# Using The NCE Power Cab



## chainbag (Jan 10, 2015)

Greeting Folks, 
I'm new to this DCC stuff and think I want to purchases the NCE PowerCab. 
Question: My layout is 30" x 80" it's not very complex, I want Sound and Control of my 
Alco 2-6-0. Am I likely to need 5amp or hopefully not?
Many Thanks for your help,
Ray


----------



## dasB&M2-6-0 (Dec 13, 2014)

Not need for 5 amps unless/until you expand BIG TIME!!
My layout is 4X8, using Digitrax Zephyr with a 3 amp supply...I can run 3 engines at once - full function - with no ill effects!!
Nothing wrong with "upgrading" to "future-proof" a layout...but, in your case, it's really overkill...use that booster $$ for more rolling stock/engines, etc.

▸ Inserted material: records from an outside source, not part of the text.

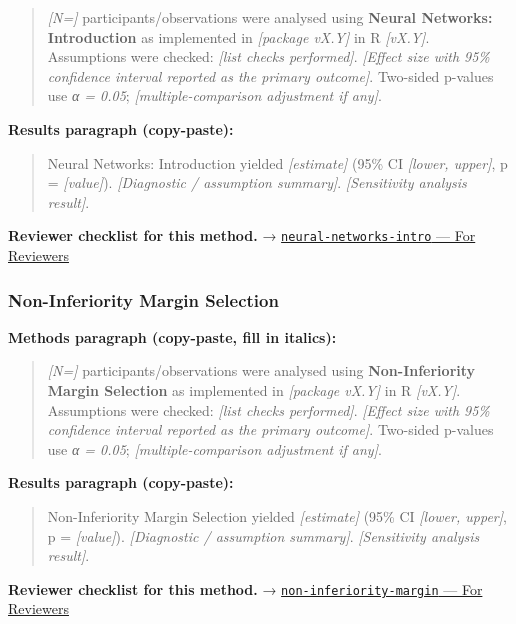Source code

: \documentclass[
]{article}
\begin{document}
\begin{quote}
\emph{{[}N={]}} participants/observations were analysed using
\textbf{Neural Networks: Introduction} as implemented in
\emph{{[}package vX.Y{]}} in R \emph{{[}vX.Y{]}}. Assumptions were
checked: \emph{{[}list checks performed{]}}. \emph{{[}Effect size with
95\% confidence interval reported as the primary outcome{]}}. Two-sided
p-values use \emph{α = 0.05}; \emph{{[}multiple-comparison adjustment if
any{]}}.
\end{quote}

\textbf{Results paragraph (copy-paste):}

\begin{quote}
Neural Networks: Introduction yielded \emph{{[}estimate{]}} (95\% CI
\emph{{[}lower, upper{]}}, p = \emph{{[}value{]}}). \emph{{[}Diagnostic
/ assumption summary{]}}. \emph{{[}Sensitivity analysis result{]}}.
\end{quote}

\textbf{Reviewer checklist for this method.} →
\href{../chapters/13-ml/neural-networks-intro.Rmd\#for-reviewers}{\texttt{neural-networks-intro}
--- For Reviewers}

\subsubsection{Non-Inferiority Margin
Selection}\label{non-inferiority-margin-selection}

\textbf{Methods paragraph (copy-paste, fill in italics):}

\begin{quote}
\emph{{[}N={]}} participants/observations were analysed using
\textbf{Non-Inferiority Margin Selection} as implemented in
\emph{{[}package vX.Y{]}} in R \emph{{[}vX.Y{]}}. Assumptions were
checked: \emph{{[}list checks performed{]}}. \emph{{[}Effect size with
95\% confidence interval reported as the primary outcome{]}}. Two-sided
p-values use \emph{α = 0.05}; \emph{{[}multiple-comparison adjustment if
any{]}}.
\end{quote}

\textbf{Results paragraph (copy-paste):}

\begin{quote}
Non-Inferiority Margin Selection yielded \emph{{[}estimate{]}} (95\% CI
\emph{{[}lower, upper{]}}, p = \emph{{[}value{]}}). \emph{{[}Diagnostic
/ assumption summary{]}}. \emph{{[}Sensitivity analysis result{]}}.
\end{quote}

\textbf{Reviewer checklist for this method.} →
\href{../chapters/14-clinical/non-inferiority-margin.Rmd\#for-reviewers}{\texttt{non-inferiority-margin}
--- For Reviewers}
\end{document}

May your freight ALWAYS roll smoothly...and ON TIME!!


----------



## chainbag (Jan 10, 2015)

OK & Great. Thanks for the info.
chainbag


----------



## DavefromMD (Jul 25, 2013)

I have an NCE power cab on a 4 x 8 and run up to 4 trains, no sound, one with 4 lighted passenger coaches, with no issues and with power to spare. Biggest draw with the 4 going was 1.5 amps.


----------



## Cycleops (Dec 6, 2014)

Hi chainbag. I have a NCE Powercab and its a great system. Very easy and intuative to program over other makes. It's also very ergonomic in the hand. For the price it takes a lot of beating. When you do need the extra power you just add a booster.


----------